The Christian group Operation Rescue had blamed NRLC for supporting the born-alive bill over the heartbeat bill, calling it “the one obstacle standing in the way of protecting nearly a million children” and “no greater betrayal of innocent blood since Judas.”
“It is not true that National Right to Life has blocked congressional consideration of the heartbeat bill. Nor is it true to say that National Right to Life lobbied congressional leadership against the heartbeat bill,” said Carol Tobias, NRLC president. “National Right to Life does not oppose the heartbeat bill. Divisiveness and attacks on fellow pro-lifers does not save babies.”
Tobias previously praised the US House of Representatives for passing the Pain-Capable Unborn Child Protection Act in 2013. Meanwhile the flagship pro-life group, which counts more than 3,000 chapters in all 50 states, jettisoned Georgia Right to Life for encouraging state senators to vote against the bill because it contained exceptions allowing later abortions in dire circumstances.
Some, including CT, argue that instead of contested medical findings, resistance to abortion should be based on the inherent dignity of the personhood of the child.
“If we have any historical memory, we know science is a fickle handmaiden,” wrote former CT managing editor Katelyn Beaty.
“We don't wish this to be true, but research may soon confirm that unborn babies can't experience pain until much later in development. Meanwhile, abortion providers could find ways to perform ‘pain-free’ abortions. Of course, in these cases we would still vehemently oppose the abortion, because we believe it takes a life, not just a life that feels pain.”

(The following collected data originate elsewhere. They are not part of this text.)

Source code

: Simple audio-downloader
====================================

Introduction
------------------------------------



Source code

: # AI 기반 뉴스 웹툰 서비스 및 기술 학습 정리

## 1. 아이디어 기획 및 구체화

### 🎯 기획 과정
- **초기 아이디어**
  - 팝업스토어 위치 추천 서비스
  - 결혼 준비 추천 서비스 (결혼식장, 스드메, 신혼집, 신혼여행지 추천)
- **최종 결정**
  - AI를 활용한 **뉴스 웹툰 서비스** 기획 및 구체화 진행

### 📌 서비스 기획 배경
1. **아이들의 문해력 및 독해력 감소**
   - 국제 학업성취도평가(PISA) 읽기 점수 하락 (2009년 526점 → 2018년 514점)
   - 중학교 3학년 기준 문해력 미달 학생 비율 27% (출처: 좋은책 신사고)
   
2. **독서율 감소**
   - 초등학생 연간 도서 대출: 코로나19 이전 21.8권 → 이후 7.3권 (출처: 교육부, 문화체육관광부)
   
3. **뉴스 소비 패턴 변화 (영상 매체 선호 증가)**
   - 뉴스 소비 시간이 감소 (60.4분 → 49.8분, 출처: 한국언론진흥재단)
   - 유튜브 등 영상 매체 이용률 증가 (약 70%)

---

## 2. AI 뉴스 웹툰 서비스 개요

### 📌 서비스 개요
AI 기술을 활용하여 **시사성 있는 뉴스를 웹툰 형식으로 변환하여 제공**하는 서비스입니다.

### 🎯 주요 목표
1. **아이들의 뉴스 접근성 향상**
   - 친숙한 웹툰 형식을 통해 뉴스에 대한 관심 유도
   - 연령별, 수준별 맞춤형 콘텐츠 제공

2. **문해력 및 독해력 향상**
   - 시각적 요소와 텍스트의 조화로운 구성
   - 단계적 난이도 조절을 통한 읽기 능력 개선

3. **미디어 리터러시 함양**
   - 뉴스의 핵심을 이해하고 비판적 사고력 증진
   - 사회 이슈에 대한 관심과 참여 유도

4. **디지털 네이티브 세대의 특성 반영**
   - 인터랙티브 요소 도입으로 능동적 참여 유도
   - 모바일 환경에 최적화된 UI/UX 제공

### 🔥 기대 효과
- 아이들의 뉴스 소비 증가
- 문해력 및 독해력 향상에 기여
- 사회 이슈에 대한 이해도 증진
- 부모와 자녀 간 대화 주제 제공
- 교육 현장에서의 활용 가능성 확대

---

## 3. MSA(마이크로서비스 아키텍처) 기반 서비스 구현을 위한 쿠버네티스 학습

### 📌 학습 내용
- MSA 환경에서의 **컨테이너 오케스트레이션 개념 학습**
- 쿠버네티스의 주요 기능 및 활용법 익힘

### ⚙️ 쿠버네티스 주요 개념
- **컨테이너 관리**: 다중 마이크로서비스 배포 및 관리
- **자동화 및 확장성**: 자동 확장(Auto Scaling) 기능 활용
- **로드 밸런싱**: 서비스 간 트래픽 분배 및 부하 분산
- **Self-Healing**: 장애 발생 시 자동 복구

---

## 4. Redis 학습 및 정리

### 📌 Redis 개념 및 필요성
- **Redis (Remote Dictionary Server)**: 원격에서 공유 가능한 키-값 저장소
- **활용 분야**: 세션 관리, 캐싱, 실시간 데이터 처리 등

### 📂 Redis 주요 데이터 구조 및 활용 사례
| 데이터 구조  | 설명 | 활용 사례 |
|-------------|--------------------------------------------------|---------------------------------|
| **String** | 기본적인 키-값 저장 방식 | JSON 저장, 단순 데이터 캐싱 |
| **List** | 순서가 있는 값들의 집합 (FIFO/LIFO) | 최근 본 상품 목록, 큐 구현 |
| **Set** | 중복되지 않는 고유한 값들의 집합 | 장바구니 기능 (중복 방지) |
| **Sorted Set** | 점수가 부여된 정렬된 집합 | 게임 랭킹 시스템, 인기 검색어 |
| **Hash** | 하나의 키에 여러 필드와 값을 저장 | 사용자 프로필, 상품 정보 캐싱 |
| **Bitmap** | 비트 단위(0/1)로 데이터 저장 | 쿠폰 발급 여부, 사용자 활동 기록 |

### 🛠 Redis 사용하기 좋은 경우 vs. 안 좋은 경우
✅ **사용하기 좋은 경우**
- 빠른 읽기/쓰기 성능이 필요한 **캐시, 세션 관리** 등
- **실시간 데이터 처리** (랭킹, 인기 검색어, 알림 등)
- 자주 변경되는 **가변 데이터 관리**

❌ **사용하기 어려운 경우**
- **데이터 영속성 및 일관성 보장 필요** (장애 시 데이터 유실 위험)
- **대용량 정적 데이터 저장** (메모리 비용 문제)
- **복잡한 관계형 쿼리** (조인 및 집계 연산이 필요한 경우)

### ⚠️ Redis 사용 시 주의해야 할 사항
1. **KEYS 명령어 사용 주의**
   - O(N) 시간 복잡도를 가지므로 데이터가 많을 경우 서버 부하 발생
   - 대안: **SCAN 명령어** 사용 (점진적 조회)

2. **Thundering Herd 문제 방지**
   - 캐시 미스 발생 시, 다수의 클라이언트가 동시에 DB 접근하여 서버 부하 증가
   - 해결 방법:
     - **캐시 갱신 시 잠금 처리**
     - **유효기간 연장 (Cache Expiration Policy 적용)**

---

Following the Ohio legislature’s failure to override Kasich’s veto, “Ohio Right to Life is prepared to support the current pro-life organizations working tirelessly to pass the heartbeat bill during the next General Assembly in 2019,” the group stated.
“We will partner with Greater Toledo Right to Life, Cleveland Right to Life, Right to Life of Greater Cincinnati and others to get the heartbeat bill to Governor-elect Mike DeWine’s desk. We make this public commitment today.”